- **Instructions to follow**
Below are some entries. Repeat exactly the lines from the one with "#### 4. minecraft:send_ui_event" through the one with "entity | JavaScript实体对象", and only those.
Exercise inputs Start Marker
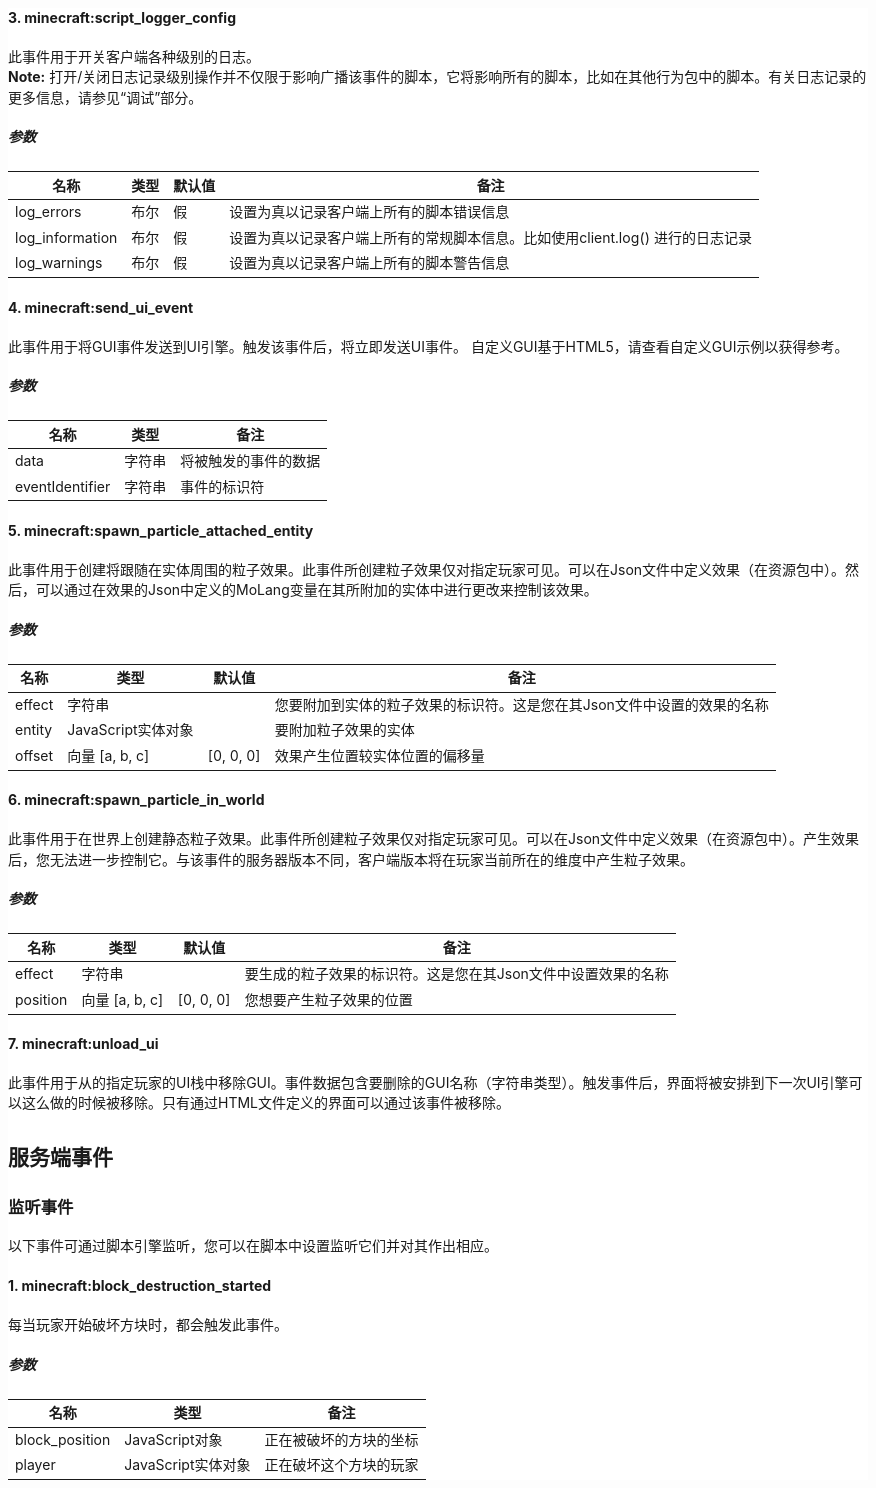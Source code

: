 #### 3. minecraft:script_logger_config
此事件用于开关客户端各种级别的日志。<br>
**Note:** 打开/关闭日志记录级别操作并不仅限于影响广播该事件的脚本，它将影响所有的脚本，比如在其他行为包中的脚本。有关日志记录的更多信息，请参见“调试”部分。
##### 参数
名称 | 类型 | 默认值 | 备注
-|-|-|-
log_errors | 布尔 | 假 | 设置为真以记录客户端上所有的脚本错误信息
log_information | 布尔 | 假 | 设置为真以记录客户端上所有的常规脚本信息。比如使用client.log() 进行的日志记录
log_warnings | 布尔 | 假 | 设置为真以记录客户端上所有的脚本警告信息

#### 4. minecraft:send_ui_event
此事件用于将GUI事件发送到UI引擎。触发该事件后，将立即发送UI事件。
自定义GUI基于HTML5，请查看自定义GUI示例以获得参考。
##### 参数
名称 | 类型 | 备注
-|-|-
data | 字符串 | 将被触发的事件的数据
eventIdentifier | 字符串 | 事件的标识符

#### 5. minecraft:spawn_particle_attached_entity
此事件用于创建将跟随在实体周围的粒子效果。此事件所创建粒子效果仅对指定玩家可见。可以在Json文件中定义效果（在资源包中）。然后，可以通过在效果的Json中定义的MoLang变量在其所附加的实体中进行更改来控制该效果。
##### 参数
名称 | 类型 | 默认值 | 备注
-|-|-|-
effect | 字符串 |  | 您要附加到实体的粒子效果的标识符。这是您在其Json文件中设置的效果的名称
entity | JavaScript实体对象 |  | 要附加粒子效果的实体
offset | 向量 [a, b, c] | [0, 0, 0] | 效果产生位置较实体位置的偏移量

#### 6. minecraft:spawn_particle_in_world
此事件用于在世界上创建静态粒子效果。此事件所创建粒子效果仅对指定玩家可见。可以在Json文件中定义效果（在资源包中）。产生效果后，您无法进一步控制它。与该事件的服务器版本不同，客户端版本将在玩家当前所在的维度中产生粒子效果。
##### 参数
名称 | 类型 | 默认值 | 备注
-|-|-|-
effect | 字符串 |  | 要生成的粒子效果的标识符。这是您在其Json文件中设置效果的名称
position | 向量 [a, b, c] | [0, 0, 0] | 您想要产生粒子效果的位置

#### 7. minecraft:unload_ui
此事件用于从的指定玩家的UI栈中移除GUI。事件数据包含要删除的GUI名称（字符串类型）。触发事件后，界面将被安排到下一次UI引擎可以这么做的时候被移除。只有通过HTML文件定义的界面可以通过该事件被移除。



## 服务端事件


### 监听事件
以下事件可通过脚本引擎监听，您可以在脚本中设置监听它们并对其作出相应。

#### 1. minecraft:block_destruction_started
每当玩家开始破坏方块时，都会触发此事件。
##### 参数
名称 | 类型 | 备注
-|-|-
block_position | JavaScript对象 | 正在被破坏的方块的坐标
player | JavaScript实体对象 | 正在破坏这个方块的玩家
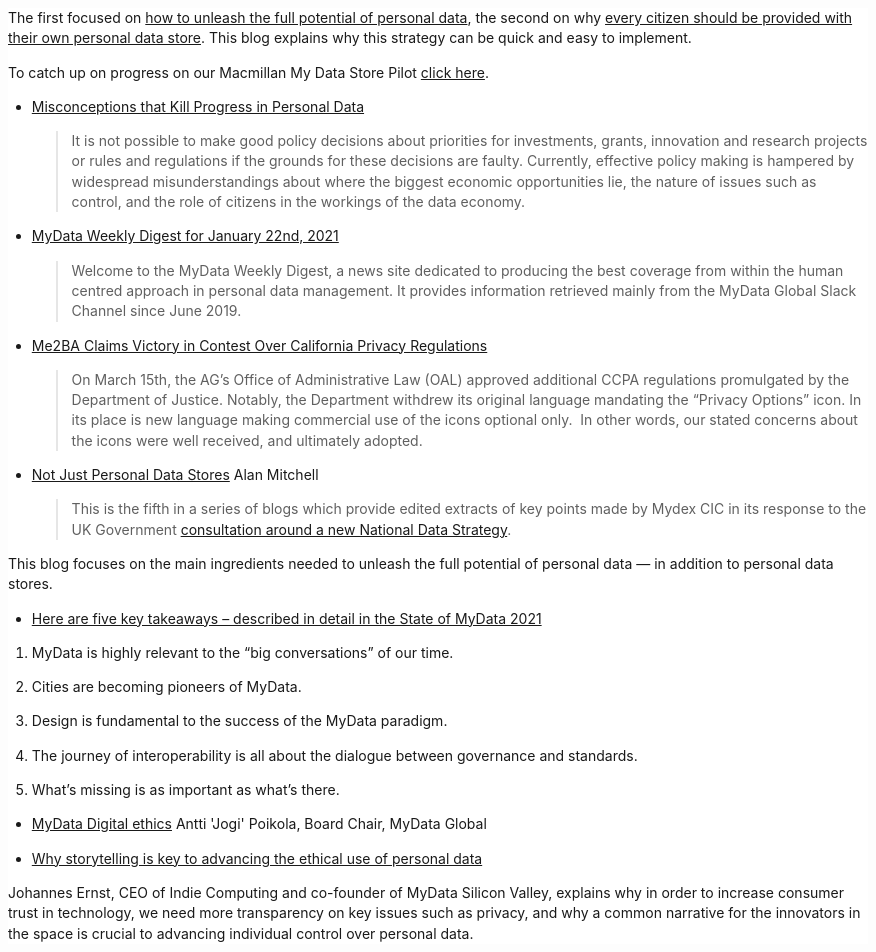 The first focused on [how to unleash the full potential of personal data](https://medium.com/mydex/how-to-unleash-the-full-potential-of-data-3676db8d7c03), the second on why [every citizen should be provided with their own personal data store](https://medium.com/mydex/how-to-unleash-the-full-potential-of-data-3676db8d7c03). This blog explains why this strategy can be quick and easy to implement.

To catch up on progress on our Macmillan My Data Store Pilot [click here](https://medium.com/macmillan-my-data-store-pilot).
* [Misconceptions that Kill Progress in Personal Data](https://medium.com/mydex/misconceptions-that-kill-progress-in-personal-data-4736b1d883c6)
  > It is not possible to make good policy decisions about priorities for investments, grants, innovation and research projects or rules and regulations if the grounds for these decisions are faulty. Currently, effective policy making is hampered by widespread misunderstandings about where the biggest economic opportunities lie, the nature of issues such as control, and the role of citizens in the workings of the data economy.
* [MyData Weekly Digest for January 22nd, 2021](https://weekly-digest.ownyourdata.eu/en/weekly/2021-01-22)
  > Welcome to the MyData Weekly Digest, a news site dedicated to producing the best coverage from within the human centred approach in personal data management. It provides information retrieved mainly from the MyData Global Slack Channel since June 2019.

* [Me2BA Claims Victory in Contest Over California Privacy Regulations](https://me2ba.org/me2ba-claims-victory-in-contest-over-california-privacy-regulations/)
  > On March 15th, the AG’s Office of Administrative Law (OAL) approved additional CCPA regulations promulgated by the Department of Justice. Notably, the Department withdrew its original language mandating the “Privacy Options” icon. In its place is new language making commercial use of the icons optional only.  In other words, our stated concerns about the icons were well received, and ultimately adopted.

* [Not Just Personal Data Stores](https://medium.com/mydex/not-just-personal-data-stores-f2070eada6be) Alan Mitchell
  > This is the fifth in a series of blogs which provide edited extracts of key points made by Mydex CIC in its response to the UK Government [consultation around a new National Data Strategy](https://www.gov.uk/government/consultations/uk-national-data-strategy-nds-consultation).

This blog focuses on the main ingredients needed to unleash the full potential of personal data — in addition to personal data stores.
* [Here are five key takeaways – described in detail in the State of MyData 2021](https://mydata.org/2021/05/10/the-state-of-mydata-2021/)

1. MyData is highly relevant to the “big conversations” of our time.

2. Cities are becoming pioneers of MyData.

3. Design is fundamental to the success of the MyData paradigm.

4. The journey of interoperability is all about the dialogue between governance and standards.

5. What’s missing is as important as what’s there.

* [MyData Digital ethics](https://docs.google.com/presentation/d/1CWxzYLbE5kupgQLKySMGmLhs86LBgd3qfL_eBkfGkGc/edit%23slide%3Did.g7a4a7ea3ab_1_837) Antti 'Jogi' Poikola, Board Chair, MyData Global

* [Why storytelling is key to advancing the ethical use of personal data](https://blog.digi.me/2021/05/13/why-storytelling-is-key-to-advancing-the-ethical-use-of-personal-data/)

Johannes Ernst, CEO of Indie Computing and co-founder of MyData Silicon Valley, explains why in order to increase consumer trust in technology, we need more transparency on key issues such as privacy, and why a common narrative for the innovators in the space is crucial to advancing individual control over personal data.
Exercise inputs End Marker
- **Result**
#### 4. minecraft:send_ui_event
此事件用于将GUI事件发送到UI引擎。触发该事件后，将立即发送UI事件。
自定义GUI基于HTML5，请查看自定义GUI示例以获得参考。
##### 参数
名称 | 类型 | 备注
-|-|-
data | 字符串 | 将被触发的事件的数据
eventIdentifier | 字符串 | 事件的标识符

#### 5. minecraft:spawn_particle_attached_entity
此事件用于创建将跟随在实体周围的粒子效果。此事件所创建粒子效果仅对指定玩家可见。可以在Json文件中定义效果（在资源包中）。然后，可以通过在效果的Json中定义的MoLang变量在其所附加的实体中进行更改来控制该效果。
##### 参数
名称 | 类型 | 默认值 | 备注
-|-|-|-
effect | 字符串 |  | 您要附加到实体的粒子效果的标识符。这是您在其Json文件中设置的效果的名称
entity | JavaScript实体对象 |  | 要附加粒子效果的实体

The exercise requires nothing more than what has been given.